TO DO –
Below are records; reproduce exactly the lines from the one that has "1. A small webserver" through the one that has "5. SendGrid API Package.", ends included, and nothing more.

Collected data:

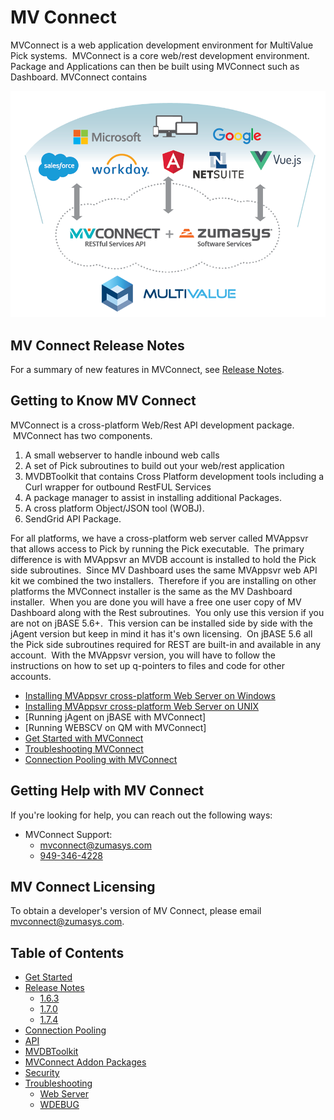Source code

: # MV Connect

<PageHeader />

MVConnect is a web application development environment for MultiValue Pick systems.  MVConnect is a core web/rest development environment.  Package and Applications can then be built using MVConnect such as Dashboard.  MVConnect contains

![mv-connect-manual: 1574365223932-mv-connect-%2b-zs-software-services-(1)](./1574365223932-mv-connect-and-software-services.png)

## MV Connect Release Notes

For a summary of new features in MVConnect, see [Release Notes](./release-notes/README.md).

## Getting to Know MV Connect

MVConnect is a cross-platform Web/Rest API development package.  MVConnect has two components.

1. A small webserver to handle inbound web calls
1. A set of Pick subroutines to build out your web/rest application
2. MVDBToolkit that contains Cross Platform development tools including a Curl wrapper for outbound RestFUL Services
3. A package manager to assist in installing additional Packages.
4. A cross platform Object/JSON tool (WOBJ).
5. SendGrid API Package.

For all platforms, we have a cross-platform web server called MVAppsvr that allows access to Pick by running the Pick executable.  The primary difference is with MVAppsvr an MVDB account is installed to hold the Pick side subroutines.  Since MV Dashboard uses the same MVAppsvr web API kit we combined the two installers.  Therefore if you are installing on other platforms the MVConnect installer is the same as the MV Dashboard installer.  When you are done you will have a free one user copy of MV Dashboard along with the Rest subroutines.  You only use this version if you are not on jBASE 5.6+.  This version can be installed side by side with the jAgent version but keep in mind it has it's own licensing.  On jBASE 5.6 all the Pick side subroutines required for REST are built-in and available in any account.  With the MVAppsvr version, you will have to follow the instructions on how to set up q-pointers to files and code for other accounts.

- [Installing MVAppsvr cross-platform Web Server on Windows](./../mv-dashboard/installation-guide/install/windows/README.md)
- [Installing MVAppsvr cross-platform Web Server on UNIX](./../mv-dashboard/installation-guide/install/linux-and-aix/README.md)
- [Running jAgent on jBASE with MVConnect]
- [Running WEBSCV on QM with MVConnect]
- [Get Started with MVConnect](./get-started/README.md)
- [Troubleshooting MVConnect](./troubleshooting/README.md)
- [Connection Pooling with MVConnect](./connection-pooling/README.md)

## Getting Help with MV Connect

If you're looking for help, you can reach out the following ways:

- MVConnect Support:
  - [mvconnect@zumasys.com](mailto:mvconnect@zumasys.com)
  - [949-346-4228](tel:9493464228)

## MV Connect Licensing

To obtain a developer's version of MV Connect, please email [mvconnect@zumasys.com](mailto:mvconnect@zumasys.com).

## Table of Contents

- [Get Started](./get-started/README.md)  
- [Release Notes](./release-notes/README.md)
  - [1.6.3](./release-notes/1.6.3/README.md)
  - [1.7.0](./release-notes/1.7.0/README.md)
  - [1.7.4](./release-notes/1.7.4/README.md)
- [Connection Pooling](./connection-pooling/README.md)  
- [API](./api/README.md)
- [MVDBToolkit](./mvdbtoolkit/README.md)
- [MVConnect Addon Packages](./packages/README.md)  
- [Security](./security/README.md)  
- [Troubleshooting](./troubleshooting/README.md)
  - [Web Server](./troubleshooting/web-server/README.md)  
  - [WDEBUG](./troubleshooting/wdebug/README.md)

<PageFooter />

---

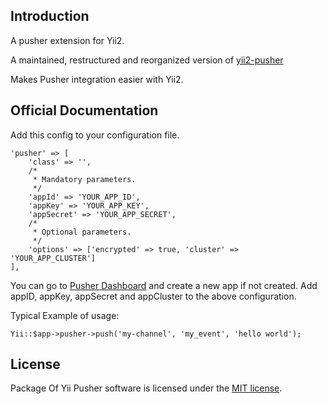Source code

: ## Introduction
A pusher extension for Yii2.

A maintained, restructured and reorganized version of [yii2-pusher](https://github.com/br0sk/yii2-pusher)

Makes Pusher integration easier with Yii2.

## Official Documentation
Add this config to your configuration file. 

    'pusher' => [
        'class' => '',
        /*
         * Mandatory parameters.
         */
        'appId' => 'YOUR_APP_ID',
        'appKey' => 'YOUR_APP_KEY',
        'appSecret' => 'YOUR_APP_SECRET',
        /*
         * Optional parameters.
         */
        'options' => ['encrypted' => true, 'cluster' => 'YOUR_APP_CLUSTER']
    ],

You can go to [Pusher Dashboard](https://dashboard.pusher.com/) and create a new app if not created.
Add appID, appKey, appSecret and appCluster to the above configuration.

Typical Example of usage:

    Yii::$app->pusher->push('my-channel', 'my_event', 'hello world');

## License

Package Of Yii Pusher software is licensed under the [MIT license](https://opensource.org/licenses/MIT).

ANSWER SPACE –
1. A small webserver to handle inbound web calls
1. A set of Pick subroutines to build out your web/rest application
2. MVDBToolkit that contains Cross Platform development tools including a Curl wrapper for outbound RestFUL Services
3. A package manager to assist in installing additional Packages.
4. A cross platform Object/JSON tool (WOBJ).
5. SendGrid API Package.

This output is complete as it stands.